On Tuesday, June 13, the Inspector General of Police (IGP) permanently deployed 500 additional security personnel along the Abuja-Kaduna highway – which connects the capital city of Abuja with the city of Kaduna – to combat kidnappings and armed robberies. The additional personnel will support an anti-kidnapping police unit that was deployed in Katari in August 2016.
An increase in for-ransom kidnappings targeting both local residents and foreign nationals has been observed over the past few years throughout the country, including along the Abuja-Kaduna highway. Over ten people, including a government lawmaker, were kidnapped by armed assailants along the highway last week.
The security situation is particularly poor in the north of the country. Public venues (markets, places of worship, schools, bars, areas where broadcasts of sports competitions are displayed, etc.) as well as security forces and governmental buildings are frequently targeted in terrorist attacks, suicide bombings (targeted or untargeted), and kidnappings (regularly followed by assassination and targeting primarily foreign nationals). The northeastern region of Nigeria is highly susceptible to attacks by Boko Haram, which pledged allegiance to the Islamic State (IS) in March 2015 and formally adopted the name of Islamic State in West Africa.

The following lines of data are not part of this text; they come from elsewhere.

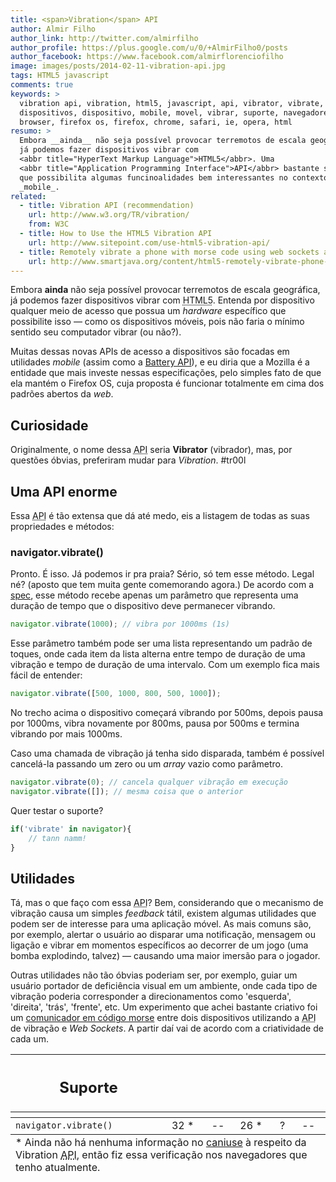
 ```yaml
---
title: <span>Vibration</span> API
author: Almir Filho
author_link: http://twitter.com/almirfilho
author_profile: https://plus.google.com/u/0/+AlmirFilho0/posts
author_facebook: https://www.facebook.com/almirflorenciofilho
image: images/posts/2014-02-11-vibration-api.jpg
tags: HTML5 javascript
comments: true
keywords: >
  vibration api, vibration, html5, javascript, api, vibrator, vibrate, acesso a
  dispositivos, dispositivo, mobile, movel, vibrar, suporte, navegadore,
  browser, firefox os, firefox, chrome, safari, ie, opera, html
resumo: >
  Embora __ainda__ não seja possível provocar terremotos de escala geográfica,
  já podemos fazer dispositivos vibrar com
  <abbr title="HyperText Markup Language">HTML5</abbr>. Uma
  <abbr title="Application Programming Interface">API</abbr> bastante simples e
  que possibilita algumas funcinoalidades bem interessantes no contexto
  _mobile_.
related:
  - title: Vibration API (recommendation)
    url: http://www.w3.org/TR/vibration/
    from: W3C
  - title: How to Use the HTML5 Vibration API
    url: http://www.sitepoint.com/use-html5-vibration-api/
  - title: Remotely vibrate a phone with morse code using web sockets and the vibrate API
    url: http://www.smartjava.org/content/html5-remotely-vibrate-phone-morse-code-using-web-sockets-and-vibrate-api
---
```


Embora __ainda__ não seja possível provocar terremotos de escala geográfica, já
podemos fazer dispositivos vibrar com  <abbr title="HyperText Markup
Language">HTML5</abbr>. Entenda por dispositivo qualquer meio de acesso que
possua um _hardware_ específico que possibilite isso — como os dispositivos
móveis, pois não faria o mínimo sentido seu computador vibrar (ou não?).

Muitas dessas novas APIs de acesso a dispositivos são focadas em utilidades
_mobile_ (assim como a
[Battery API](http://loopinfinito.com.br/2013/03/21/battery-api/ "Battery API")),
e eu diria que a Mozilla é a entidade que mais investe nessas especificações,
pelo simples fato de que ela mantém o Firefox OS, cuja proposta é funcionar
totalmente em cima dos padrões abertos da _web_.

## Curiosidade

Originalmente, o nome dessa <abbr title="Application Programming
Interface">API</abbr> seria __Vibrator__ (vibrador), mas, por questões óbvias,
preferiram mudar para _Vibration_. #tr00l

## Uma API enorme

Essa <abbr title="Application Programming Interface">API</abbr> é tão extensa
que dá até medo, eis a listagem de todas as suas propriedades e métodos:

### navigator.vibrate()

Pronto. É isso. Já podemos ir pra praia? Sério, só tem esse método. Legal né?
(aposto que tem muita gente comemorando agora.) De acordo com a
[spec](http://www.w3.org/TR/vibration/#vibration-interface), esse método recebe
apenas um parâmetro que representa uma duração de tempo que o dispositivo deve
permanecer vibrando.

```javascript
navigator.vibrate(1000); // vibra por 1000ms (1s)
```

Esse parâmetro também pode ser uma lista representando um padrão de toques, onde
cada item da lista alterna entre tempo de duração de uma vibração e tempo de
duração de uma intervalo. Com um exemplo fica mais fácil de entender:

```javascript
navigator.vibrate([500, 1000, 800, 500, 1000]);
```

No trecho acima o dispositivo começará vibrando por 500ms, depois pausa por
1000ms, vibra novamente por 800ms, pausa por 500ms e termina vibrando por mais
1000ms.

Caso uma chamada de vibração já tenha sido disparada, também é possível
cancelá-la passando um zero ou um _array_ vazio como parâmetro.

```javascript
navigator.vibrate(0); // cancela qualquer vibração em execução
navigator.vibrate([]); // mesma coisa que o anterior
```

Quer testar o suporte?

```javascript
if('vibrate' in navigator){
    // tann namm!
}
```

## Utilidades

Tá, mas o que faço com essa <abbr title="Application Programming
Interface">API</abbr>? Bem, considerando que o mecanismo de vibração causa um
simples _feedback_ tátil, existem algumas utilidades que podem ser de interesse
para uma aplicação móvel. As mais comuns são, por exemplo, alertar o usuário ao
disparar uma notificação, mensagem ou ligação e vibrar em momentos específicos
ao decorrer de um jogo (uma bomba explodindo, talvez) — causando uma maior
imersão para o jogador.

Outras utilidades não tão óbvias poderiam ser, por exemplo, guiar um usuário
portador de deficiência visual em um ambiente, onde cada tipo de vibração
poderia corresponder a direcionamentos como 'esquerda', 'direita', 'trás',
'frente', etc. Um experimento que achei bastante criativo foi um
[comunicador em código morse](http://www.smartjava.org/content/html5-remotely-vibrate-phone-morse-code-using-web-sockets-and-vibrate-api)
entre dois dispositivos utilizando a <abbr title="Application Programming
Interface">API</abbr> de vibração e _Web Sockets_. A partir daí vai de acordo
com a criatividade de cada um.

<table class="support">
    <thead>
        <tr>
            <th class="subject"><h2>Suporte</h2></th>
            <th class="browser chrome"><div class="i"></div></th>
            <th class="browser safari"><div class="i"></div></th>
            <th class="browser firefox"><div class="i"></div></th>
            <th class="browser ie"><div class="i"></div></th>
            <th class="browser opera"><div class="i"></div></th>
        </tr>
        <tr>
            <th></th>
            <th colspan="5" class="base"></th>
        </tr>
    </thead>
    <tbody>
        <tr>
            <td class="property"><code>navigator.vibrate()</code></td>
            <td>32 *</td>
            <td>--</td>
            <td>26 *</td>
            <td>?</td>
            <td>--</td>
        </tr>
    </tbody>
    <tfoot>
        <td colspan="6">
            * Ainda não há nenhuma informação no <a href="http://caniuse.com/">caniuse</a>
            à respeito da Vibration <abbr title="Application Programming Interface">API</abbr>,
            então fiz essa verificação nos navegadores que tenho atualmente.
        </td>
    </tfoot>
</table>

The security environment in Nigeria is complex and particularly poor in the northeast and extreme south of the country due to the presence of armed groups, high crime rates, and the risk of kidnapping. Some Western governments consequently advise against travel to certain areas of the northeast (e.g. states of Borno, Yobe, Gombe, Bauchi, and Jigawa as well as parts of Kano and Adamawa states) and the southern Niger Delta region (e.g. states of Delta, Bayelsa, Akwa Ibom, and Rivers). Professional security advice and support should be sought prior to travel to these areas.